▶ _Exercise aim_:
Using the material below, copy every line where "理论负责人" appears.

[Supplied material — start]

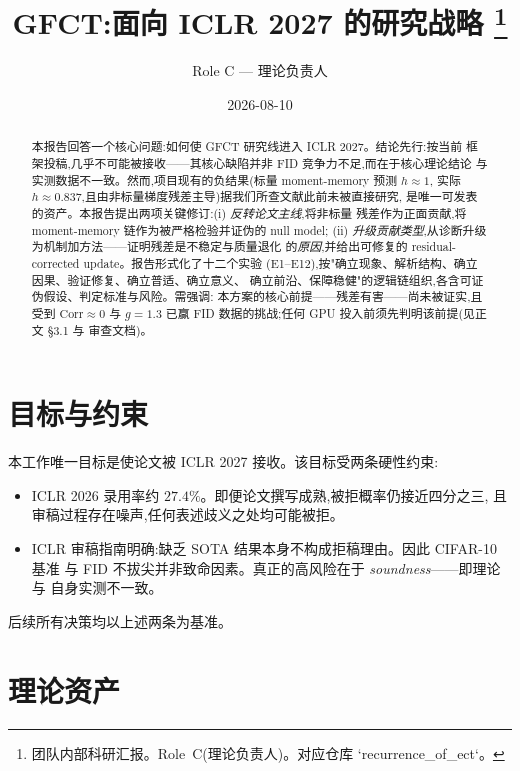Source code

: \documentclass[UTF8,11pt,a4paper]{ctexart}
\title{\textbf{GFCT:面向 ICLR 2027 的研究战略}%
\thanks{团队内部科研汇报。Role~C(理论负责人)。对应仓库 `recurrence\_of\_ect`。}}
\author{Role C --- 理论负责人}
\date{2026-08-10}
\begin{document}
\maketitle

\begin{abstract}
本报告回答一个核心问题:如何使 GFCT 研究线进入 ICLR 2027。结论先行:按当前
框架投稿,几乎不可能被接收——其核心缺陷并非 FID 竞争力不足,而在于核心理论结论
与实测数据不一致。然而,项目现有的负结果(标量 moment-memory 预测 $h\approx1$,
实际 $h\approx0.837$,且由非标量梯度残差主导)据我们所查文献此前未被直接研究,
是唯一可发表的资产。本报告提出两项关键修订:(i) \emph{反转论文主线},将非标量
残差作为正面贡献,将 moment-memory 链作为被严格检验并证伪的 null model;
(ii) \emph{升级贡献类型},从诊断升级为机制加方法——证明残差是不稳定与质量退化
的\emph{原因},并给出可修复的 residual-corrected update。报告形式化了十二个实验
(E1--E12),按"确立现象、解析结构、确立因果、验证修复、确立普适、确立意义、
确立前沿、保障稳健"的逻辑链组织,各含可证伪假设、判定标准与风险。需强调:
本方案的核心前提——残差有害——尚未被证实,且受到 $\mathrm{Corr}\approx 0$ 与
$g{=}1.3$ 已赢 FID 数据的挑战;任何 GPU 投入前须先判明该前提(见正文 §3.1 与
审查文档)。
\end{abstract}

\tableofcontents

\section{目标与约束}
\label{sec:purpose}

本工作唯一目标是使论文被 ICLR 2027 接收。该目标受两条硬性约束:

\begin{itemize}
  \item ICLR 2026 录用率约 $27.4\%$。即便论文撰写成熟,被拒概率仍接近四分之三,
        且审稿过程存在噪声,任何表述歧义之处均可能被拒。
  \item ICLR 审稿指南明确:缺乏 SOTA 结果本身不构成拒稿理由。因此 CIFAR-10 基准
        与 FID 不拔尖并非致命因素。真正的高风险在于 \emph{soundness}——即理论与
        自身实测不一致。
\end{itemize}

后续所有决策均以上述两条为基准。

\section{理论资产}
\label{sec:intro}
\end{document}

[Supplied material — finish]

▶ _Task output_:
\thanks{团队内部科研汇报。Role~C(理论负责人)。对应仓库 `recurrence\_of\_ect`。}}
\author{Role C --- 理论负责人}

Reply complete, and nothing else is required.